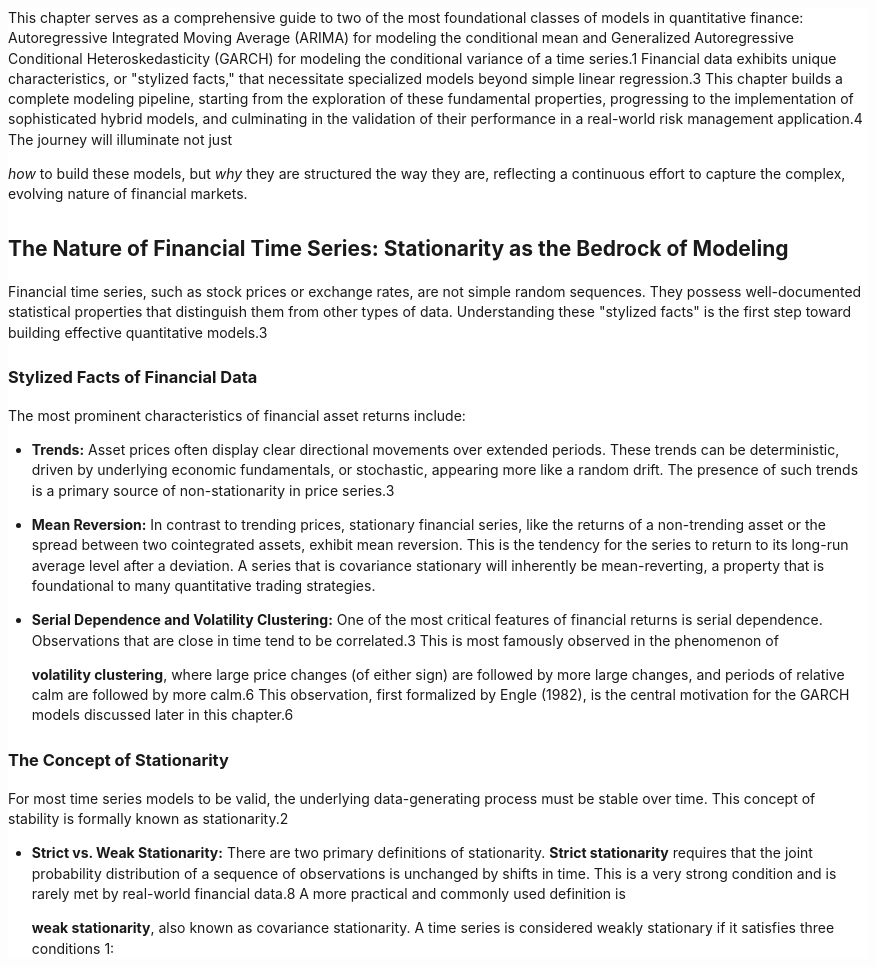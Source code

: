 

This chapter serves as a comprehensive guide to two of the most foundational classes of models in quantitative finance: Autoregressive Integrated Moving Average (ARIMA) for modeling the conditional mean and Generalized Autoregressive Conditional Heteroskedasticity (GARCH) for modeling the conditional variance of a time series.1 Financial data exhibits unique characteristics, or "stylized facts," that necessitate specialized models beyond simple linear regression.3 This chapter builds a complete modeling pipeline, starting from the exploration of these fundamental properties, progressing to the implementation of sophisticated hybrid models, and culminating in the validation of their performance in a real-world risk management application.4 The journey will illuminate not just

_how_ to build these models, but _why_ they are structured the way they are, reflecting a continuous effort to capture the complex, evolving nature of financial markets.

## The Nature of Financial Time Series: Stationarity as the Bedrock of Modeling

Financial time series, such as stock prices or exchange rates, are not simple random sequences. They possess well-documented statistical properties that distinguish them from other types of data. Understanding these "stylized facts" is the first step toward building effective quantitative models.3

### Stylized Facts of Financial Data

The most prominent characteristics of financial asset returns include:

- **Trends:** Asset prices often display clear directional movements over extended periods. These trends can be deterministic, driven by underlying economic fundamentals, or stochastic, appearing more like a random drift. The presence of such trends is a primary source of non-stationarity in price series.3
    
- **Mean Reversion:** In contrast to trending prices, stationary financial series, like the returns of a non-trending asset or the spread between two cointegrated assets, exhibit mean reversion. This is the tendency for the series to return to its long-run average level after a deviation. A series that is covariance stationary will inherently be mean-reverting, a property that is foundational to many quantitative trading strategies.
    
- **Serial Dependence and Volatility Clustering:** One of the most critical features of financial returns is serial dependence. Observations that are close in time tend to be correlated.3 This is most famously observed in the phenomenon of
    
    **volatility clustering**, where large price changes (of either sign) are followed by more large changes, and periods of relative calm are followed by more calm.6 This observation, first formalized by Engle (1982), is the central motivation for the GARCH models discussed later in this chapter.6
    

### The Concept of Stationarity

For most time series models to be valid, the underlying data-generating process must be stable over time. This concept of stability is formally known as stationarity.2

- **Strict vs. Weak Stationarity:** There are two primary definitions of stationarity. **Strict stationarity** requires that the joint probability distribution of a sequence of observations is unchanged by shifts in time. This is a very strong condition and is rarely met by real-world financial data.8 A more practical and commonly used definition is
    
    **weak stationarity**, also known as covariance stationarity. A time series is considered weakly stationary if it satisfies three conditions 1:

### Exercise goal
Pick out all lines from the data above in which the word "such" appears.

### Exercise answer
Financial time series, such as stock prices or exchange rates, are not simple random sequences. They possess well-documented statistical properties that distinguish them from other types of data. Understanding these "stylized facts" is the first step toward building effective quantitative models.3
- **Trends:** Asset prices often display clear directional movements over extended periods. These trends can be deterministic, driven by underlying economic fundamentals, or stochastic, appearing more like a random drift. The presence of such trends is a primary source of non-stationarity in price series.3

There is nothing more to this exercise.